◆ PROBLEM TO WORK ON: From the data that follows, set down exactly the lines from the one with "디스크를 나누는 단위" through the one with "solution to OOPMasterChallenge!", counting both. Pictures stay out.

Dataset entries
────────

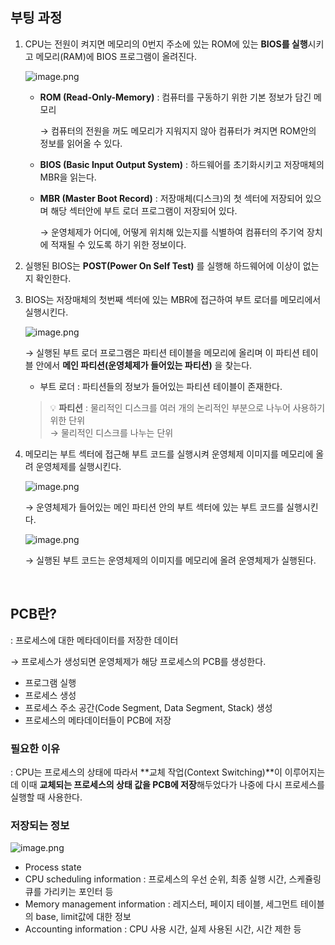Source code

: ## 부팅 과정

1. CPU는 전원이 켜지면 메모리의 0번지 주소에 있는 ROM에 있는 **BIOS를 실행**시키고 메모리(RAM)에 BIOS 프로그램이 올려진다.
    
    
    ![image.png](https://velog.velcdn.com/images%2Fhyun0310woo%2Fpost%2F06c430ee-f41e-4835-9184-05b8a4750a01%2FUntitled%20(5).png)
    
    - **ROM (Read-Only-Memory)** : 컴퓨터를 구동하기 위한 기본 정보가 담긴 메모리
        
        → 컴퓨터의 전원을 꺼도 메모리가 지워지지 않아 컴퓨터가 켜지면 ROM안의 정보를 읽어올 수 있다. 
        
    - **BIOS (Basic Input Output System)** : 하드웨어를 초기화시키고 저장매체의 MBR을 읽는다.
    - **MBR (Master Boot Record)** : 저장매체(디스크)의 첫 섹터에 저장되어 있으며 해당 섹터안에 부트 로더 프로그램이 저장되어 있다.
        
        → 운영체제가 어디에, 어떻게 위치해 있는지를 식별하여 컴퓨터의 주기억 장치에 적재될 수 있도록 하기 위한 정보이다.
        

1. 실행된 BIOS는 **POST(Power On Self Test)** 를 실행해 하드웨어에 이상이 없는지 확인한다.

1. BIOS는 저장매체의 첫번째 섹터에 있는 MBR에 접근하여 부트 로더를 메모리에서 실행시킨다.
    
    ![image.png](https://velog.velcdn.com/images%2Fhyun0310woo%2Fpost%2F28783e7e-abb5-4237-b4e6-6003ab17afb8%2FUntitled%20(6).png)
    
    → 실행된 부트 로더 프로그램은 파티션 테이블을 메모리에 올리며 이 파티션 테이블 안에서 **메인 파티션(운영체제가 들어있는 파티션)** 을 찾는다.
    
    - 부트 로더 : 파티션들의 정보가 들어있는 파티션 테이블이 존재한다.
    
    > 💡  **파티션** : 물리적인 디스크를 여러 개의 논리적인 부분으로 나누어 사용하기 위한 단위 <br>
        → 물리적인 디스크를 나누는 단위
    
   
    
    
2. 메모리는 부트 섹터에 접근해 부트 코드를 실행시켜 운영체제 이미지를 메모리에 올려 운영체제를 실행시킨다.
    
    ![image.png](https://velog.velcdn.com/images%2Fhyun0310woo%2Fpost%2F08b00ad8-d119-4dc8-a57d-771b38ecdf45%2FUntitled%20(7).png)
    
    → 운영체제가 들어있는 메인 파티션 안의 부트 섹터에 있는 부트 코드를 실행시킨다.
    
    ![image.png](https://velog.velcdn.com/images%2Fhyun0310woo%2Fpost%2Fcd379ab8-d316-4958-a049-44713d0b18f5%2FUntitled%20(8).png)
    
    → 실행된 부트 코드는 운영체제의 이미지를 메모리에 올려 운영체제가 실행된다.
    
<br>

## PCB란?

: 프로세스에 대한 메타데이터를 저장한 데이터

→ 프로세스가 생성되면 운영체제가 해당 프로세스의 PCB를 생성한다.

- 프로그램 실행
- 프로세스 생성
- 프로세스 주소 공간(Code Segment, Data Segment, Stack) 생성
- 프로세스의 메타데이터들이 PCB에 저장

### 필요한 이유

: CPU는 프로세스의 상태에 따라서 **교체 작업(Context Switching)**이 이루어지는데 이때 **교체되는 프로세스의 상태 값을 PCB에 저장**해두었다가 나중에 다시 프로세스를 실행할 때 사용한다.

### 저장되는 정보

![image.png](https://images.velog.io/images/klloo/post/5562a831-dc1e-4e95-b590-25cef88bd43e/image.png)

- Process state
- CPU scheduling information : 프로세스의 우선 순위, 최종 실행 시간, 스케쥴링 큐를 가리키는 포인터 등
- Memory management information : 레지스터, 페이지 테이블, 세그먼트 테이블의 base, limit값에 대한 정보
- Accounting information : CPU 사용 시간, 실제 사용된 시간, 시간 제한 등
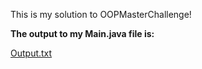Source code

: This is my solution to OOPMasterChallenge!

**The output to my Main.java file is:**

[Output.txt](https://github.com/user-attachments/files/15982516/Output.txt)

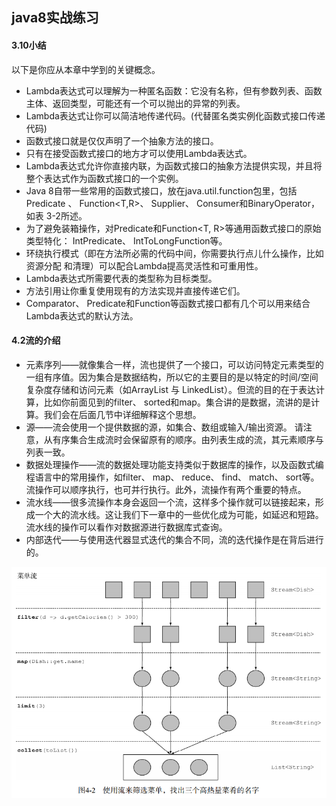 ## java8实战练习  

#### 3.10小结  
以下是你应从本章中学到的关键概念。
* Lambda表达式可以理解为一种匿名函数：它没有名称，但有参数列表、函数主体、返回类型，可能还有一个可以抛出的异常的列表。  
* Lambda表达式让你可以简洁地传递代码。(代替匿名类实例化函数式接口传递代码)  
* 函数式接口就是仅仅声明了一个抽象方法的接口。  
* 只有在接受函数式接口的地方才可以使用Lambda表达式。  
* Lambda表达式允许你直接内联，为函数式接口的抽象方法提供实现，并且将整个表达式作为函数式接口的一个实例。  
* Java 8自带一些常用的函数式接口，放在java.util.function包里，包括Predicate
<T>、 Function<T,R>、 Supplier<T>、 Consumer<T>和BinaryOperator<T>，如表
3-2所述。  
* 为了避免装箱操作，对Predicate<T>和Function<T, R>等通用函数式接口的原始类型特化： IntPredicate、 IntToLongFunction等。  
* 环绕执行模式（即在方法所必需的代码中间，你需要执行点儿什么操作，比如资源分配
和清理）可以配合Lambda提高灵活性和可重用性。  
* Lambda表达式所需要代表的类型称为目标类型。  
* 方法引用让你重复使用现有的方法实现并直接传递它们。  
* Comparator、 Predicate和Function等函数式接口都有几个可以用来结合Lambda表达式的默认方法。  

#### 4.2流的介绍  
* 元素序列——就像集合一样，流也提供了一个接口，可以访问特定元素类型的一组有序值。因为集合是数据结构，所以它的主要目的是以特定的时间/空间复杂度存储和访问元素（如ArrayList 与 LinkedList）。但流的目的在于表达计算，比如你前面见到的filter、 sorted和map。集合讲的是数据，流讲的是计算。我们会在后面几节中详细解释这个思想。  
* 源——流会使用一个提供数据的源，如集合、数组或输入/输出资源。 请注意，从有序集合生成流时会保留原有的顺序。由列表生成的流，其元素顺序与列表一致。  
* 数据处理操作——流的数据处理功能支持类似于数据库的操作，以及函数式编程语言中的常用操作，如filter、 map、 reduce、 find、 match、 sort等。流操作可以顺序执行，也可并行执行。此外，流操作有两个重要的特点。  
* 流水线——很多流操作本身会返回一个流，这样多个操作就可以链接起来，形成一个大的流水线。这让我们下一章中的一些优化成为可能，如延迟和短路。流水线的操作可以看作对数据源进行数据库式查询。  
* 内部迭代——与使用迭代器显式迭代的集合不同，流的迭代操作是在背后进行的。  

![Alt stream_flow](/image/stream_flow.png)
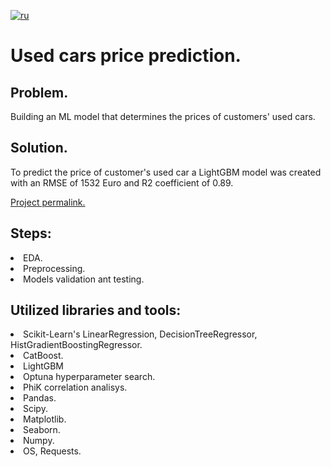 [![ru](https://img.shields.io/badge/lang-ru-red.svg)](README.md)

# Used cars price prediction. 

## Problem.
Building an ML model that determines the prices of customers' used cars.
## Solution.
To predict the price of customer's used car a LightGBM model was created with an RMSE of 1532 Euro and R2 coefficient of 0.89.

[Project permalink.](https://github.com/mrBrain101/Yandex_Practicum_projects/blob/e861e7db0f28cdeb0dfb70aedfc31536b343f3e2/ML_Car_Price_Prediction/Ya_Practicum_ML_Car_Price__CatBoost_Optuna_distr_RUS.ipynb)

## Steps:
<li>EDA. 
<li>Preprocessing. 
<li>Models validation ant testing.
  
## Utilized libraries and tools:
<li>Scikit-Learn's LinearRegression, DecisionTreeRegressor, HistGradientBoostingRegressor. 
<li>CatBoost.
<li>LightGBM
<li>Optuna hyperparameter search. 
<li>PhiK correlation analisys. 
<li>Pandas. 
<li>Scipy. 
<li>Matplotlib. 
<li>Seaborn. 
<li>Numpy. 
<li>OS, Requests.
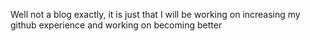 Well not a blog exactly, it is just that I will be working on increasing my github experience and working on becoming better
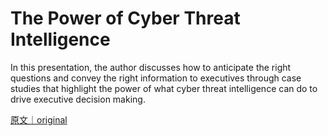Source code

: 
# The Power of Cyber Threat Intelligence

In this presentation, the author discusses how to anticipate the right questions and convey the right information to executives through case studies that highlight the power of what cyber threat intelligence can do to drive executive decision making.

[原文｜original](https://insights.sei.cmu.edu/library/the-power-of-cyber-threat-intelligence/)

────────

◆ FINAL ANSWER:
        → 물리적인 디스크를 나누는 단위
    
   
    
    
2. 메모리는 부트 섹터에 접근해 부트 코드를 실행시켜 운영체제 이미지를 메모리에 올려 운영체제를 실행시킨다.
    
    ![image.png](https://velog.velcdn.com/images%2Fhyun0310woo%2Fpost%2F08b00ad8-d119-4dc8-a57d-771b38ecdf45%2FUntitled%20(7).png)
    
    → 운영체제가 들어있는 메인 파티션 안의 부트 섹터에 있는 부트 코드를 실행시킨다.
    
    ![image.png](https://velog.velcdn.com/images%2Fhyun0310woo%2Fpost%2Fcd379ab8-d316-4958-a049-44713d0b18f5%2FUntitled%20(8).png)
    
    → 실행된 부트 코드는 운영체제의 이미지를 메모리에 올려 운영체제가 실행된다.
    
<br>

## PCB란?

: 프로세스에 대한 메타데이터를 저장한 데이터

→ 프로세스가 생성되면 운영체제가 해당 프로세스의 PCB를 생성한다.

- 프로그램 실행
- 프로세스 생성
- 프로세스 주소 공간(Code Segment, Data Segment, Stack) 생성
- 프로세스의 메타데이터들이 PCB에 저장

### 필요한 이유

: CPU는 프로세스의 상태에 따라서 **교체 작업(Context Switching)**이 이루어지는데 이때 **교체되는 프로세스의 상태 값을 PCB에 저장**해두었다가 나중에 다시 프로세스를 실행할 때 사용한다.

### 저장되는 정보

![image.png](https://images.velog.io/images/klloo/post/5562a831-dc1e-4e95-b590-25cef88bd43e/image.png)

- Process state
- CPU scheduling information : 프로세스의 우선 순위, 최종 실행 시간, 스케쥴링 큐를 가리키는 포인터 등
- Memory management information : 레지스터, 페이지 테이블, 세그먼트 테이블의 base, limit값에 대한 정보
- Accounting information : CPU 사용 시간, 실제 사용된 시간, 시간 제한 등
Source code

: This is my solution to OOPMasterChallenge!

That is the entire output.